IN THE ABSENCE OF COLOUR

In the absence of colour

An artist creates works that allow for a transcendental experience in the spaces in between.

By Anna Seaman

If ever an artist embodied their practice, it is Patricia Millns. An institution in the UAE’s vibrant art scene, Millns is dedicated to minimalism. Her wardrobe is consistently monochrome (she only wears black), her house is all white (with one black chair), her diet is strictly vegan, and she is meticulous about frugality. This is not through a desire to join a contemporary trend or to be purposefully cool; this is the way she has always chosen to live and, now in her 70s, these choices are intensifying.

“My art is my life,” she says. “If I didn’t dress like this or live like this, I wouldn’t create the art that I do. I have always been minimalist but as I have developed my practice and got older, a lot of what I may have thought was important doesn’t matter anymore. 

“I can’t believe the amount of stuff that is considered needed for life these days. To me, it is all noise. I grew up in post-war England in the 1950s. We kept the wrappers of sweets and treasured them. My mother would give us her empty perfume bottles and the boxes they came in. I can’t imagine children even noticing these things nowadays. It makes me sad that the preciousness of everyday objects is overlooked.”

Opening image: SILENT CONVERSATIONS (2022) Handstitched coffee filters, site specific, approximately 30 x 30 x 30 cm. Portrait of Patricia Millns courtesy of Bougessa.

Millns has dedicated her life’s work to elevating society’s quotidian items into artforms. Through delicate and labour-intensive processes, Millns uses a needle and thread to tie hundreds of coffee filters together to form large, round, collar-like objects that resemble Elizabethan-era ruffs. In other works, she hand-cuts unused tea bags, empties out the powder (saving it, of course), and uses the fragile paper in circular arrangements that are striking and surprising in their beauty. Almost always, paper is her medium of choice and her works are made in units or series. She never produces only one object. “I’ve always done multiples because it is the spaces in between the objects that allow the viewer to participate,” she explains. 

Indeed, space between is the name of Millns’ solo exhibition at Maraya Art Centre this autumn. It is her first solo exhibition since 2012 and is comprised of works made in the past two years. The exhibition will unfold over two halves with the gallery space divided into a black half and a white half and the artworks displayed in corresponding pairs on both sides. The atmosphere will be intentionally calming and silent, with a path set out for the viewer allowing for an experience that the artist describes as transcendental. 

“I want to create something that is calm and spiritual so that the viewer can enter into those clean, simple spaces between the objects and go beyond their personal worries and transcend themselves, just for a short space of time. If you allow yourself those spaces of time in a gentle way, you will see the objects in a different way.”

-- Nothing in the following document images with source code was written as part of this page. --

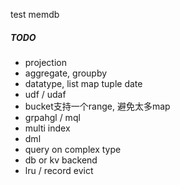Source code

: test memdb

##### TODO
* projection
* aggregate, groupby
* datatype, list map tuple date
* udf / udaf
* bucket支持一个range, 避免太多map
* grpahgl / mql
* multi index
* dml
* query on complex type
* db or kv backend
* lru / record evict

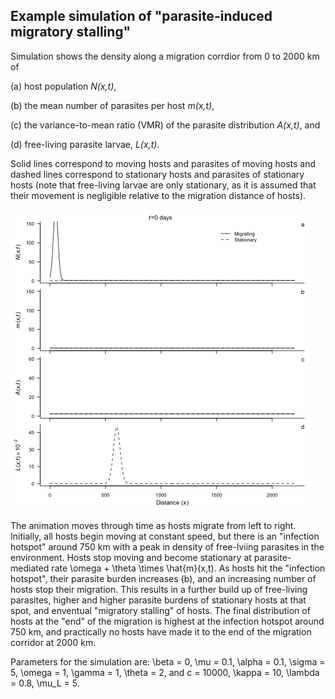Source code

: ## Example simulation of "parasite-induced migratory stalling"

Simulation shows the density along a migration corrdior from 0 to 2000 km of 

  (a) host population *N(x,t)*, 
  
  (b) the mean number of parasites per host *m(x,t)*, 
  
  (c) the variance-to-mean ratio (VMR) of the parasite distribution *A(x,t)*, and 
  
  (d) free-living parasite larvae, *L(x,t)*. 
  
Solid lines correspond to moving hosts and parasites of moving hosts and dashed lines correspond to stationary hosts and parasites of stationary hosts (note that free-living larvae are only stationary, as it is assumed that their movement is negligible relative to the migration distance of hosts). 

![Alt Text](https://github.com/sjpeacock/Migration_model/blob/master/Stalling/StallingGIF.gif)

The animation moves through time as hosts migrate from left to right. Initially, all hosts begin moving at constant speed, but there is an "infection hotspot" around 750 km with a peak in density of free-lviing parasites in the environment. Hosts stop moving and become stationary at parasite-mediated rate \omega + \theta \times \hat{m}(x,t). As hosts hit the "infection hotspot", their parasite burden increases (b), and an increasing number of hosts stop their migration. This results in a further build up of free-living parasites, higher and higher parasite burdens of stationary hosts at that spot, and enventual "migratory stalling" of hosts. The final distribution of hosts at the "end" of the migration is highest at the infection hotspot around 750 km, and practically no hosts have made it to the end of the migration corridor at 2000 km.

Parameters for the simulation are: \beta = 0, \mu = 0.1, \alpha = 0.1, \sigma = 5, \omega = 1, \gamma = 1, \theta = 2, and c = 10000, \kappa = 10, \lambda = 0.8, \mu_L = 5.
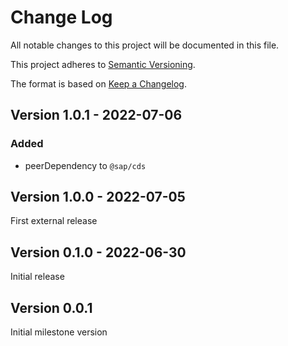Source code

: # Change Log

All notable changes to this project will be documented in this file.

This project adheres to [Semantic Versioning](http://semver.org/).

The format is based on [Keep a Changelog](http://keepachangelog.com/).

## Version 1.0.1 - 2022-07-06

### Added

- peerDependency to `@sap/cds`

## Version 1.0.0 - 2022-07-05

First external release

## Version 0.1.0 - 2022-06-30

Initial release

## Version 0.0.1

Initial milestone version
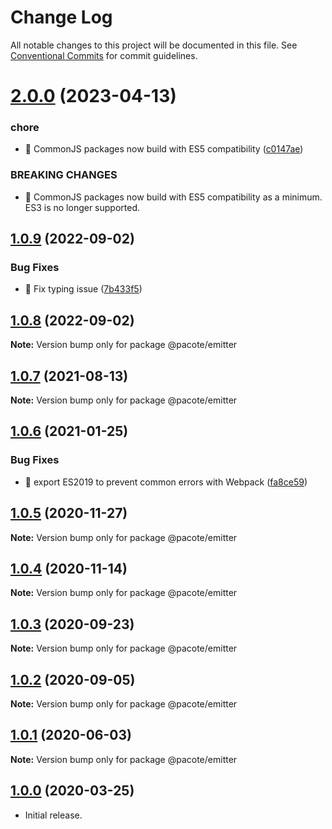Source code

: # Change Log

All notable changes to this project will be documented in this file.
See [Conventional Commits](https://conventionalcommits.org) for commit guidelines.

# [2.0.0](https://github.com/PacoteJS/pacote/compare/@pacote/emitter@1.0.9...@pacote/emitter@2.0.0) (2023-04-13)

### chore

- 🤖 CommonJS packages now build with ES5 compatibility ([c0147ae](https://github.com/PacoteJS/pacote/commit/c0147aeffb81322ea59174a3961b10cfb3bf81e5))

### BREAKING CHANGES

- 🧨 CommonJS packages now build with ES5 compatibility as a minimum. ES3 is
  no longer supported.

## [1.0.9](https://github.com/PacoteJS/pacote/compare/@pacote/emitter@1.0.8...@pacote/emitter@1.0.9) (2022-09-02)

### Bug Fixes

- 🐛 Fix typing issue ([7b433f5](https://github.com/PacoteJS/pacote/commit/7b433f5a50bc9462f13db945e7a458af76eeadd2))

## [1.0.8](https://github.com/PacoteJS/pacote/compare/@pacote/emitter@1.0.7...@pacote/emitter@1.0.8) (2022-09-02)

**Note:** Version bump only for package @pacote/emitter

## [1.0.7](https://github.com/PacoteJS/pacote/compare/@pacote/emitter@1.0.6...@pacote/emitter@1.0.7) (2021-08-13)

**Note:** Version bump only for package @pacote/emitter

## [1.0.6](https://github.com/PacoteJS/pacote/compare/@pacote/emitter@1.0.5...@pacote/emitter@1.0.6) (2021-01-25)

### Bug Fixes

- 🐛 export ES2019 to prevent common errors with Webpack ([fa8ce59](https://github.com/PacoteJS/pacote/commit/fa8ce59f925e1c888f9727291612490b30dd5842))

## [1.0.5](https://github.com/PacoteJS/pacote/compare/@pacote/emitter@1.0.4...@pacote/emitter@1.0.5) (2020-11-27)

**Note:** Version bump only for package @pacote/emitter

## [1.0.4](https://github.com/PacoteJS/pacote/compare/@pacote/emitter@1.0.3...@pacote/emitter@1.0.4) (2020-11-14)

**Note:** Version bump only for package @pacote/emitter

## [1.0.3](https://github.com/PacoteJS/pacote/compare/@pacote/emitter@1.0.2...@pacote/emitter@1.0.3) (2020-09-23)

**Note:** Version bump only for package @pacote/emitter

## [1.0.2](https://github.com/PacoteJS/pacote/compare/@pacote/emitter@1.0.1...@pacote/emitter@1.0.2) (2020-09-05)

**Note:** Version bump only for package @pacote/emitter

## [1.0.1](https://github.com/PacoteJS/pacote/compare/@pacote/emitter@1.0.0...@pacote/emitter@1.0.1) (2020-06-03)

**Note:** Version bump only for package @pacote/emitter

## [1.0.0](https://github.com/PacoteJS/pacote/tree/@pacote/emitter/1.0.0) (2020-03-25)

- Initial release.
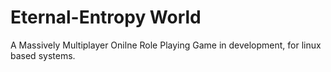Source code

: Eternal-Entropy World  
====================================
A Massively Multiplayer Onilne Role Playing Game in development, for linux based systems.
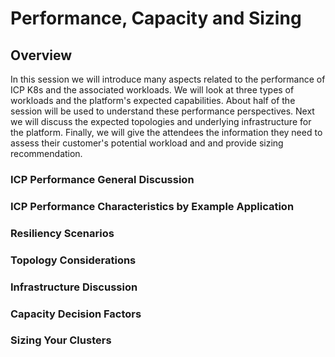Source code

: # Performance, Capacity and Sizing

## Overview

In this session we will introduce many aspects related to the performance of ICP K8s and the associated workloads.  We will look at three types of workloads and the platform's expected capabilities.  About half of the session will be used to understand these performance perspectives.  Next we will discuss the expected topologies and underlying infrastructure for the platform.  Finally, we will give the attendees the information they need to assess their customer's potential workload and and provide sizing recommendation.

### ICP Performance General Discussion

### ICP Performance Characteristics by Example Application

### Resiliency Scenarios

### Topology Considerations

### Infrastructure Discussion

### Capacity Decision Factors

### Sizing Your Clusters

Top: INTERVALS (2022), hand-stitched coffee filters. Above: SPACE BETWEEN (2022), Japanese teabags, light installation, site specific. 

This reveals another part of Millns’ practice, a deep and sincere expression of spirituality as she sees it. Having lived in the region for 40 years, Millns says that spirituality seeped into her soul. Her work is not considered to have a religious expression, but without doubt there is a consideration of and respect for higher powers. The Japanese principle of Ma, which relates to a pause in time, an interval or emptiness in space, is fundamental to her practice. “The space becomes more important than the actual object and then everything else—like adornment, decoration or colour—becomes superfluous. This is why I choose to use paper because it is simple, and simplicity should be cherished,” she says.

Her constant use of circles also underlines this philosophy. “Circles are the simplest shapes and they are pure. My intention to is to create a spiritual space to make the viewer stop for a second and experience. Whatever that experience is, is open. They don’t have to experience the art, rather the art is something that can open up an experience.” 

Dr. Nina Heydemann, curator of this exhibition and the director of Maraya, has worked alongside Millns to bring the experiential elements of this show to life. There will be a large spiral, a sculptural piece, in the centre of the two galleries that viewers can enter, and a lot of emphasis on the use of dark and light.

“It will be an immersive experience,” Heydemann says. “In our times, museums and galleries have become places where people come to focus, a sort of sanctuary, a place where people can enter for calm and peace and come back to themselves. In Patricia’s show in particular, we are enabling this process.”

Heydemann, who is a personal friend of the artist and who has worked with her in different capacities over the years, is thrilled at the opportunity to bring Millns’ work back into the spotlight. “Her solo exhibitions are scarce. This will be a chance to introduce many people to her work, and for others to show a slice through her entire oeuvre. I might say this show is long overdue, but instead, I will simply say, it is time.”

space between, Works by Patricia Millns at Maraya Art Centre, Sharjah, October 10 to February 12.